== Aim of the exercise ==
Range to output from the entries below: the line containing "Aspose नई सुविधाएँ" through the line containing "### पायथन के". Set it down exactly, ends included, nothing else.

== Material supplied ==
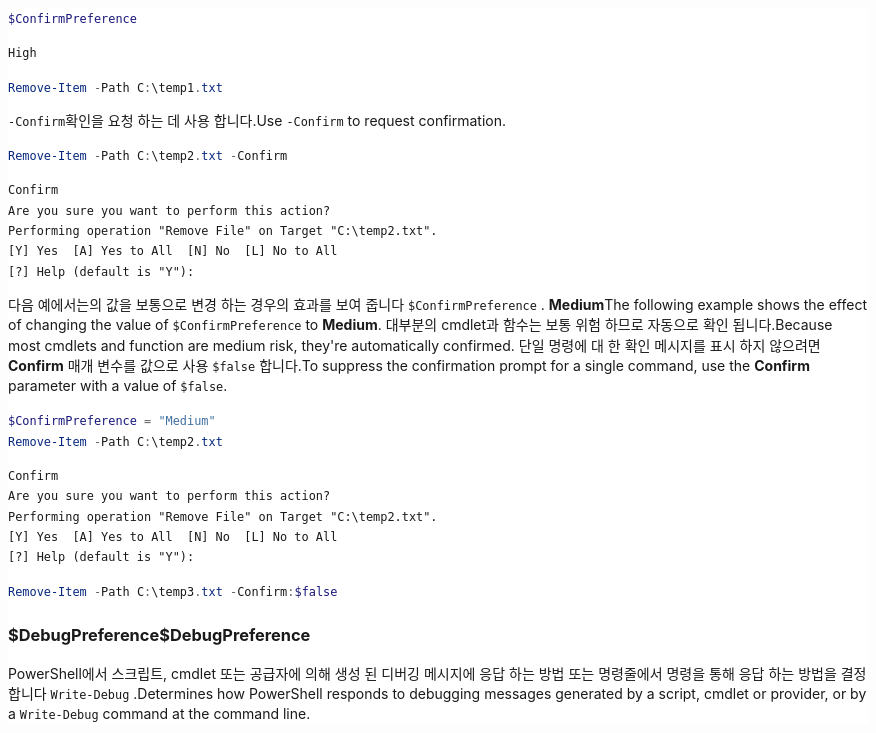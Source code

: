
 ```powershell
$ConfirmPreference
```

```Output
High
```

```powershell
Remove-Item -Path C:\temp1.txt
```

<span data-ttu-id="ff9cf-186">`-Confirm`확인을 요청 하는 데 사용 합니다.</span><span class="sxs-lookup"><span data-stu-id="ff9cf-186">Use `-Confirm` to request confirmation.</span></span>

```powershell
Remove-Item -Path C:\temp2.txt -Confirm
```

```Output
Confirm
Are you sure you want to perform this action?
Performing operation "Remove File" on Target "C:\temp2.txt".
[Y] Yes  [A] Yes to All  [N] No  [L] No to All
[?] Help (default is "Y"):
```

<span data-ttu-id="ff9cf-187">다음 예에서는의 값을 보통으로 변경 하는 경우의 효과를 보여 줍니다 `$ConfirmPreference` . **Medium**</span><span class="sxs-lookup"><span data-stu-id="ff9cf-187">The following example shows the effect of changing the value of `$ConfirmPreference` to **Medium**.</span></span> <span data-ttu-id="ff9cf-188">대부분의 cmdlet과 함수는 보통 위험 하므로 자동으로 확인 됩니다.</span><span class="sxs-lookup"><span data-stu-id="ff9cf-188">Because most cmdlets and function are medium risk, they're automatically confirmed.</span></span> <span data-ttu-id="ff9cf-189">단일 명령에 대 한 확인 메시지를 표시 하지 않으려면 **Confirm** 매개 변수를 값으로 사용 `$false` 합니다.</span><span class="sxs-lookup"><span data-stu-id="ff9cf-189">To suppress the confirmation prompt for a single command, use the **Confirm** parameter with a value of `$false`.</span></span>

```powershell
$ConfirmPreference = "Medium"
Remove-Item -Path C:\temp2.txt
```

```Output
Confirm
Are you sure you want to perform this action?
Performing operation "Remove File" on Target "C:\temp2.txt".
[Y] Yes  [A] Yes to All  [N] No  [L] No to All
[?] Help (default is "Y"):
```

```powershell
Remove-Item -Path C:\temp3.txt -Confirm:$false
```

### <a name="debugpreference"></a><span data-ttu-id="ff9cf-190">\$DebugPreference</span><span class="sxs-lookup"><span data-stu-id="ff9cf-190">\$DebugPreference</span></span>

<span data-ttu-id="ff9cf-191">PowerShell에서 스크립트, cmdlet 또는 공급자에 의해 생성 된 디버깅 메시지에 응답 하는 방법 또는 명령줄에서 명령을 통해 응답 하는 방법을 결정 합니다 `Write-Debug` .</span><span class="sxs-lookup"><span data-stu-id="ff9cf-191">Determines how PowerShell responds to debugging messages generated by a script, cmdlet or provider, or by a `Write-Debug` command at the command line.</span></span>
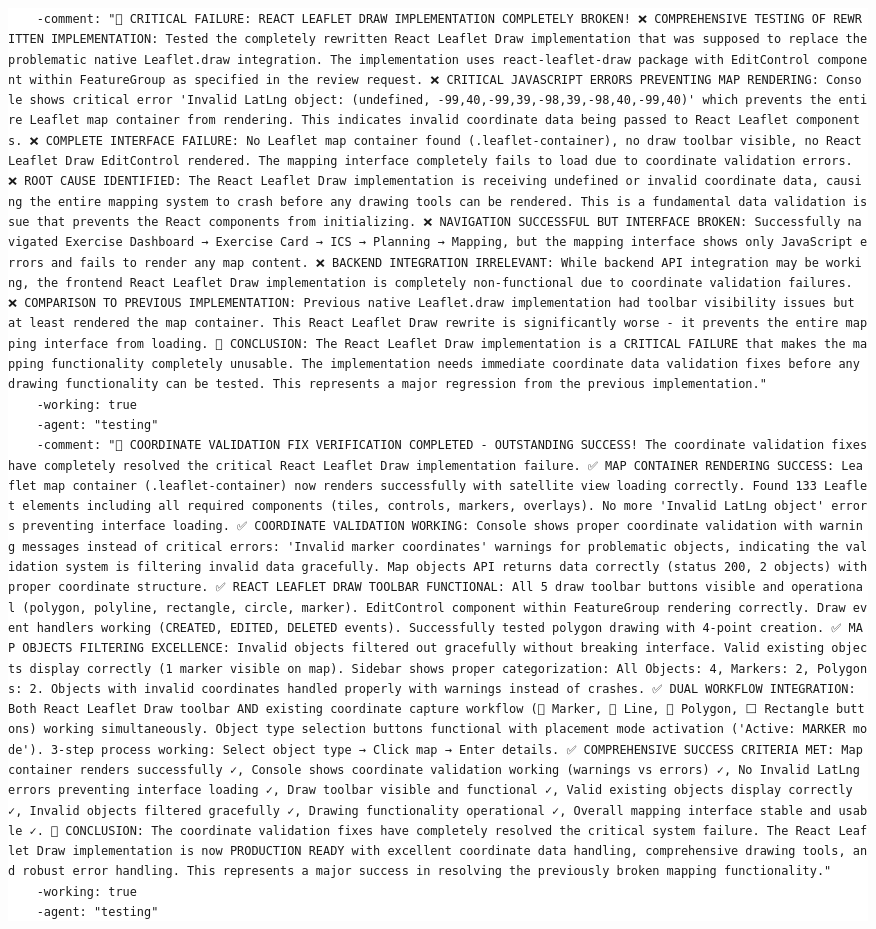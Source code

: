         -comment: "🚨 CRITICAL FAILURE: REACT LEAFLET DRAW IMPLEMENTATION COMPLETELY BROKEN! ❌ COMPREHENSIVE TESTING OF REWRITTEN IMPLEMENTATION: Tested the completely rewritten React Leaflet Draw implementation that was supposed to replace the problematic native Leaflet.draw integration. The implementation uses react-leaflet-draw package with EditControl component within FeatureGroup as specified in the review request. ❌ CRITICAL JAVASCRIPT ERRORS PREVENTING MAP RENDERING: Console shows critical error 'Invalid LatLng object: (undefined, -99,40,-99,39,-98,39,-98,40,-99,40)' which prevents the entire Leaflet map container from rendering. This indicates invalid coordinate data being passed to React Leaflet components. ❌ COMPLETE INTERFACE FAILURE: No Leaflet map container found (.leaflet-container), no draw toolbar visible, no React Leaflet Draw EditControl rendered. The mapping interface completely fails to load due to coordinate validation errors. ❌ ROOT CAUSE IDENTIFIED: The React Leaflet Draw implementation is receiving undefined or invalid coordinate data, causing the entire mapping system to crash before any drawing tools can be rendered. This is a fundamental data validation issue that prevents the React components from initializing. ❌ NAVIGATION SUCCESSFUL BUT INTERFACE BROKEN: Successfully navigated Exercise Dashboard → Exercise Card → ICS → Planning → Mapping, but the mapping interface shows only JavaScript errors and fails to render any map content. ❌ BACKEND INTEGRATION IRRELEVANT: While backend API integration may be working, the frontend React Leaflet Draw implementation is completely non-functional due to coordinate validation failures. ❌ COMPARISON TO PREVIOUS IMPLEMENTATION: Previous native Leaflet.draw implementation had toolbar visibility issues but at least rendered the map container. This React Leaflet Draw rewrite is significantly worse - it prevents the entire mapping interface from loading. 🚨 CONCLUSION: The React Leaflet Draw implementation is a CRITICAL FAILURE that makes the mapping functionality completely unusable. The implementation needs immediate coordinate data validation fixes before any drawing functionality can be tested. This represents a major regression from the previous implementation."
        -working: true
        -agent: "testing"
        -comment: "🎉 COORDINATE VALIDATION FIX VERIFICATION COMPLETED - OUTSTANDING SUCCESS! The coordinate validation fixes have completely resolved the critical React Leaflet Draw implementation failure. ✅ MAP CONTAINER RENDERING SUCCESS: Leaflet map container (.leaflet-container) now renders successfully with satellite view loading correctly. Found 133 Leaflet elements including all required components (tiles, controls, markers, overlays). No more 'Invalid LatLng object' errors preventing interface loading. ✅ COORDINATE VALIDATION WORKING: Console shows proper coordinate validation with warning messages instead of critical errors: 'Invalid marker coordinates' warnings for problematic objects, indicating the validation system is filtering invalid data gracefully. Map objects API returns data correctly (status 200, 2 objects) with proper coordinate structure. ✅ REACT LEAFLET DRAW TOOLBAR FUNCTIONAL: All 5 draw toolbar buttons visible and operational (polygon, polyline, rectangle, circle, marker). EditControl component within FeatureGroup rendering correctly. Draw event handlers working (CREATED, EDITED, DELETED events). Successfully tested polygon drawing with 4-point creation. ✅ MAP OBJECTS FILTERING EXCELLENCE: Invalid objects filtered out gracefully without breaking interface. Valid existing objects display correctly (1 marker visible on map). Sidebar shows proper categorization: All Objects: 4, Markers: 2, Polygons: 2. Objects with invalid coordinates handled properly with warnings instead of crashes. ✅ DUAL WORKFLOW INTEGRATION: Both React Leaflet Draw toolbar AND existing coordinate capture workflow (📍 Marker, 📏 Line, 🔶 Polygon, ⬜ Rectangle buttons) working simultaneously. Object type selection buttons functional with placement mode activation ('Active: MARKER mode'). 3-step process working: Select object type → Click map → Enter details. ✅ COMPREHENSIVE SUCCESS CRITERIA MET: Map container renders successfully ✓, Console shows coordinate validation working (warnings vs errors) ✓, No Invalid LatLng errors preventing interface loading ✓, Draw toolbar visible and functional ✓, Valid existing objects display correctly ✓, Invalid objects filtered gracefully ✓, Drawing functionality operational ✓, Overall mapping interface stable and usable ✓. 🚀 CONCLUSION: The coordinate validation fixes have completely resolved the critical system failure. The React Leaflet Draw implementation is now PRODUCTION READY with excellent coordinate data handling, comprehensive drawing tools, and robust error handling. This represents a major success in resolving the previously broken mapping functionality."
        -working: true
        -agent: "testing"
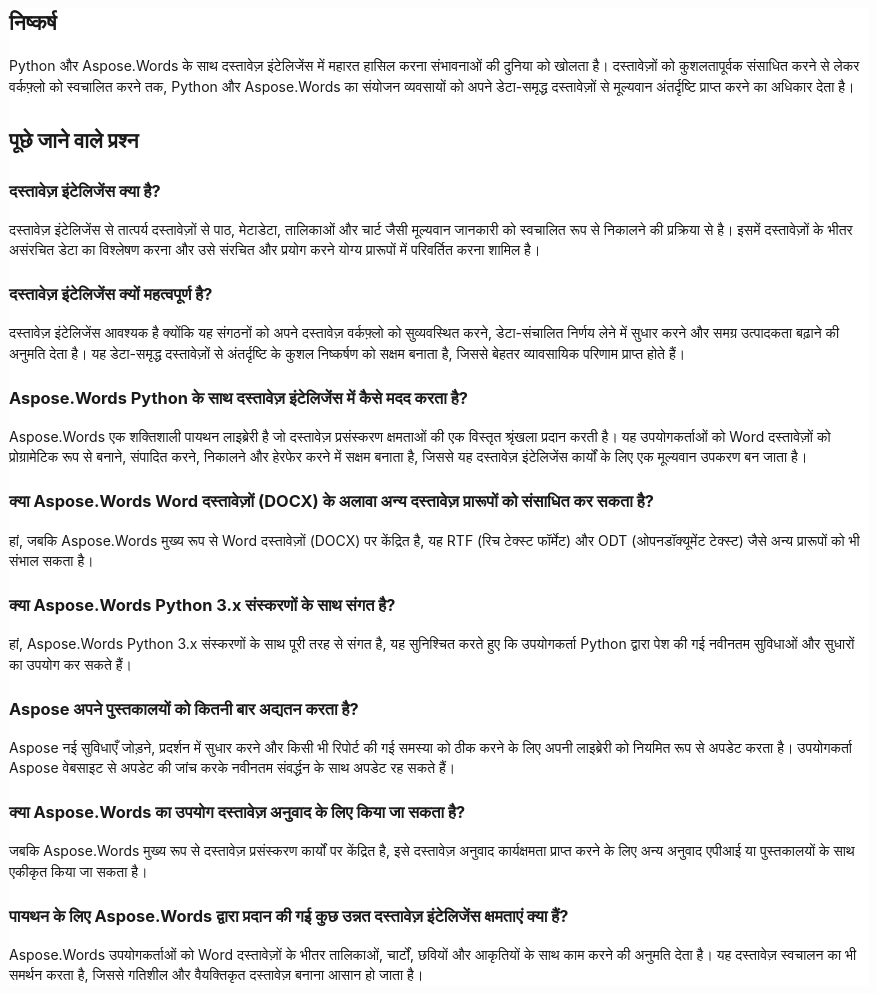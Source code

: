 ## निष्कर्ष

Python और Aspose.Words के साथ दस्तावेज़ इंटेलिजेंस में महारत हासिल करना संभावनाओं की दुनिया को खोलता है। दस्तावेज़ों को कुशलतापूर्वक संसाधित करने से लेकर वर्कफ़्लो को स्वचालित करने तक, Python और Aspose.Words का संयोजन व्यवसायों को अपने डेटा-समृद्ध दस्तावेज़ों से मूल्यवान अंतर्दृष्टि प्राप्त करने का अधिकार देता है।

## पूछे जाने वाले प्रश्न

### दस्तावेज़ इंटेलिजेंस क्या है?
दस्तावेज़ इंटेलिजेंस से तात्पर्य दस्तावेज़ों से पाठ, मेटाडेटा, तालिकाओं और चार्ट जैसी मूल्यवान जानकारी को स्वचालित रूप से निकालने की प्रक्रिया से है। इसमें दस्तावेज़ों के भीतर असंरचित डेटा का विश्लेषण करना और उसे संरचित और प्रयोग करने योग्य प्रारूपों में परिवर्तित करना शामिल है।

### दस्तावेज़ इंटेलिजेंस क्यों महत्वपूर्ण है?
दस्तावेज़ इंटेलिजेंस आवश्यक है क्योंकि यह संगठनों को अपने दस्तावेज़ वर्कफ़्लो को सुव्यवस्थित करने, डेटा-संचालित निर्णय लेने में सुधार करने और समग्र उत्पादकता बढ़ाने की अनुमति देता है। यह डेटा-समृद्ध दस्तावेज़ों से अंतर्दृष्टि के कुशल निष्कर्षण को सक्षम बनाता है, जिससे बेहतर व्यावसायिक परिणाम प्राप्त होते हैं।

### Aspose.Words Python के साथ दस्तावेज़ इंटेलिजेंस में कैसे मदद करता है?
Aspose.Words एक शक्तिशाली पायथन लाइब्रेरी है जो दस्तावेज़ प्रसंस्करण क्षमताओं की एक विस्तृत श्रृंखला प्रदान करती है। यह उपयोगकर्ताओं को Word दस्तावेज़ों को प्रोग्रामेटिक रूप से बनाने, संपादित करने, निकालने और हेरफेर करने में सक्षम बनाता है, जिससे यह दस्तावेज़ इंटेलिजेंस कार्यों के लिए एक मूल्यवान उपकरण बन जाता है।

### क्या Aspose.Words Word दस्तावेज़ों (DOCX) के अलावा अन्य दस्तावेज़ प्रारूपों को संसाधित कर सकता है?
हां, जबकि Aspose.Words मुख्य रूप से Word दस्तावेज़ों (DOCX) पर केंद्रित है, यह RTF (रिच टेक्स्ट फॉर्मेट) और ODT (ओपनडॉक्यूमेंट टेक्स्ट) जैसे अन्य प्रारूपों को भी संभाल सकता है।

### क्या Aspose.Words Python 3.x संस्करणों के साथ संगत है?
हां, Aspose.Words Python 3.x संस्करणों के साथ पूरी तरह से संगत है, यह सुनिश्चित करते हुए कि उपयोगकर्ता Python द्वारा पेश की गई नवीनतम सुविधाओं और सुधारों का उपयोग कर सकते हैं।

### Aspose अपने पुस्तकालयों को कितनी बार अद्यतन करता है?
Aspose नई सुविधाएँ जोड़ने, प्रदर्शन में सुधार करने और किसी भी रिपोर्ट की गई समस्या को ठीक करने के लिए अपनी लाइब्रेरी को नियमित रूप से अपडेट करता है। उपयोगकर्ता Aspose वेबसाइट से अपडेट की जांच करके नवीनतम संवर्द्धन के साथ अपडेट रह सकते हैं।

### क्या Aspose.Words का उपयोग दस्तावेज़ अनुवाद के लिए किया जा सकता है?
जबकि Aspose.Words मुख्य रूप से दस्तावेज़ प्रसंस्करण कार्यों पर केंद्रित है, इसे दस्तावेज़ अनुवाद कार्यक्षमता प्राप्त करने के लिए अन्य अनुवाद एपीआई या पुस्तकालयों के साथ एकीकृत किया जा सकता है।

### पायथन के लिए Aspose.Words द्वारा प्रदान की गई कुछ उन्नत दस्तावेज़ इंटेलिजेंस क्षमताएं क्या हैं?
Aspose.Words उपयोगकर्ताओं को Word दस्तावेज़ों के भीतर तालिकाओं, चार्टों, छवियों और आकृतियों के साथ काम करने की अनुमति देता है। यह दस्तावेज़ स्वचालन का भी समर्थन करता है, जिससे गतिशील और वैयक्तिकृत दस्तावेज़ बनाना आसान हो जाता है।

== Output for this exercise ==
Aspose नई सुविधाएँ जोड़ने, प्रदर्शन में सुधार करने और किसी भी रिपोर्ट की गई समस्या को ठीक करने के लिए अपनी लाइब्रेरी को नियमित रूप से अपडेट करता है। उपयोगकर्ता Aspose वेबसाइट से अपडेट की जांच करके नवीनतम संवर्द्धन के साथ अपडेट रह सकते हैं।

### क्या Aspose.Words का उपयोग दस्तावेज़ अनुवाद के लिए किया जा सकता है?
जबकि Aspose.Words मुख्य रूप से दस्तावेज़ प्रसंस्करण कार्यों पर केंद्रित है, इसे दस्तावेज़ अनुवाद कार्यक्षमता प्राप्त करने के लिए अन्य अनुवाद एपीआई या पुस्तकालयों के साथ एकीकृत किया जा सकता है।

### पायथन के लिए Aspose.Words द्वारा प्रदान की गई कुछ उन्नत दस्तावेज़ इंटेलिजेंस क्षमताएं क्या हैं?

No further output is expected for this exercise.